> AMD is so behind NVidia that it's not even funny.
Do you really want all AI hardware and software dominated by a monopoly? We're not looking to "beat" Nvidia, we are looking to offer a compelling alternative. MI300x is compelling. MI355x is even more compelling.
If there is another company out there making a compelling product, send them my way!
AMD's hardware might be compelling if it had good software support, but it doesn't. CUDA regularly breaks when I try to use Tensorflow on NVIDIA hardware already. Running a poorly-implemented clone of CUDA where even getting Pytorch running is a small miracle is going to be a hard sell.

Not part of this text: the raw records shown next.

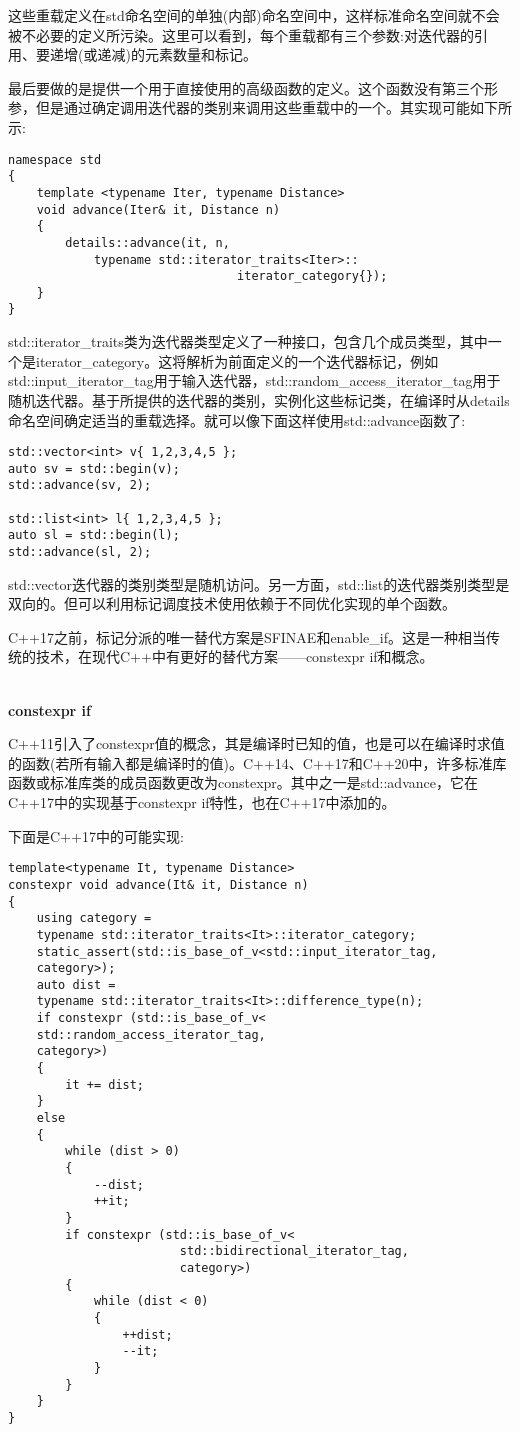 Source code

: 这些重载定义在std命名空间的单独(内部)命名空间中，这样标准命名空间就不会被不必要的定义所污染。这里可以看到，每个重载都有三个参数:对迭代器的引用、要递增(或递减)的元素数量和标记。

最后要做的是提供一个用于直接使用的高级函数的定义。这个函数没有第三个形参，但是通过确定调用迭代器的类别来调用这些重载中的一个。其实现可能如下所示:

\begin{lstlisting}[style=styleCXX]
namespace std
{
	template <typename Iter, typename Distance>
	void advance(Iter& it, Distance n)
	{
		details::advance(it, n,
			typename std::iterator_traits<Iter>::
								iterator_category{});
	}
}
\end{lstlisting}

std::iterator\_traits类为迭代器类型定义了一种接口，包含几个成员类型，其中一个是iterator\_category。这将解析为前面定义的一个迭代器标记，例如std::input\_iterator\_tag用于输入迭代器，std::random\_access\_iterator\_tag用于随机迭代器。基于所提供的迭代器的类别，实例化这些标记类，在编译时从details命名空间确定适当的重载选择。就可以像下面这样使用std::advance函数了:

\begin{lstlisting}[style=styleCXX]
std::vector<int> v{ 1,2,3,4,5 };
auto sv = std::begin(v);
std::advance(sv, 2);

std::list<int> l{ 1,2,3,4,5 };
auto sl = std::begin(l);
std::advance(sl, 2);
\end{lstlisting}

std::vector迭代器的类别类型是随机访问。另一方面，std::list的迭代器类别类型是双向的。但可以利用标记调度技术使用依赖于不同优化实现的单个函数。


C++17之前，标记分派的唯一替代方案是SFINAE和enable\_if。这是一种相当传统的技术，在现代C++中有更好的替代方案——constexpr if和概念。

\noindent
\hspace*{\fill} \\ %
\textbf{constexpr if}

C++11引入了constexpr值的概念，其是编译时已知的值，也是可以在编译时求值的函数(若所有输入都是编译时的值)。C++14、C++17和C++20中，许多标准库函数或标准库类的成员函数更改为constexpr。其中之一是std::advance，它在C++17中的实现基于constexpr if特性，也在C++17中添加的。

下面是C++17中的可能实现:

\begin{lstlisting}[style=styleCXX]
template<typename It, typename Distance>
constexpr void advance(It& it, Distance n)
{
	using category =
	typename std::iterator_traits<It>::iterator_category;
	static_assert(std::is_base_of_v<std::input_iterator_tag,
	category>);
	auto dist =
	typename std::iterator_traits<It>::difference_type(n);
	if constexpr (std::is_base_of_v<
	std::random_access_iterator_tag,
	category>)
	{
		it += dist;
	}
	else
	{
		while (dist > 0)
		{
			--dist;
			++it;
		}
		if constexpr (std::is_base_of_v<
						std::bidirectional_iterator_tag,
						category>)
		{
			while (dist < 0)
			{
				++dist;
				--it;
			}
		}
	}
}
\end{lstlisting}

All AMD had to do was support open standards. They could have added OpenCL/SYCL/Vulkan Compute backends to Tensorflow and Pytorch and covered 80% of ML use cases. Instead of differentiating themselves with actual working software, they decided to become an inferior copy of NVIDIA.
I recently switched from Tensorflow to Tinygrad for personal projects and haven't looked back. The performance is similar to Tensorflow with JIT [0]. The difference is that instead of spending 5 hours fixing things when NVIDIA's proprietary kernel modules update or I need a new box, it actually Just Works when I do "pip install tinygrad".
0: https://cprimozic.net/notes/posts/machine-learning-benchmark...
Time will tell, no? Transmeta shipped a lot of Crusoes. It was run by brilliant people. It was a “compelling alternative.” Maybe Cerebras is the Transmeta of this race, I don’t know. But. It’s not about making an alternative. It most definitely is about “beating” NVIDIA. Otherwise, you are just shoveling dollars - shareholders’, undercompensated employees at AMD and TSMC, etc. - to Meta, like everyone else.
People keep forgeting CUDA is not only about AI, graphics matter as well, as does being a polyglot ecosystem, the IDE integration, the graphical debugging tools, the libraries, having a memory model based on C++ memory model, and the last point is quite relevant, as NVidia employs a few key persons from C++ ecosystem that work on the ISO C++ standard (WG21).
It's not my job to reformat the entire AI market.
I'm willing to try AMD, and I even built an AMD-based machine to experiment with AI workflows. So far it has been failing miserably. I don't care that MI300X is compelling when I can't make samples work both on my desktop and on a cloud-based MI300X. I don't care about their academic collaborations, I'm not in the business of producing papers.
I'll just pay for H100 in the cloud to be sure that I will be able to run the resulting models on my 3090 locally and/or deploy to 4090 clusters.
If AMD shows some sense, commits to long-term support for their hardware with reasonable feature-parity across multiple generations, I'll reconsider them.
And AMD has a history of doing that! Their CPU division is _excellent_, they are renowned for having long-term support for motherboard socket types. I remember being able to buy a motherboard and then not worrying about upgrading the CPU for the next 3-4 years.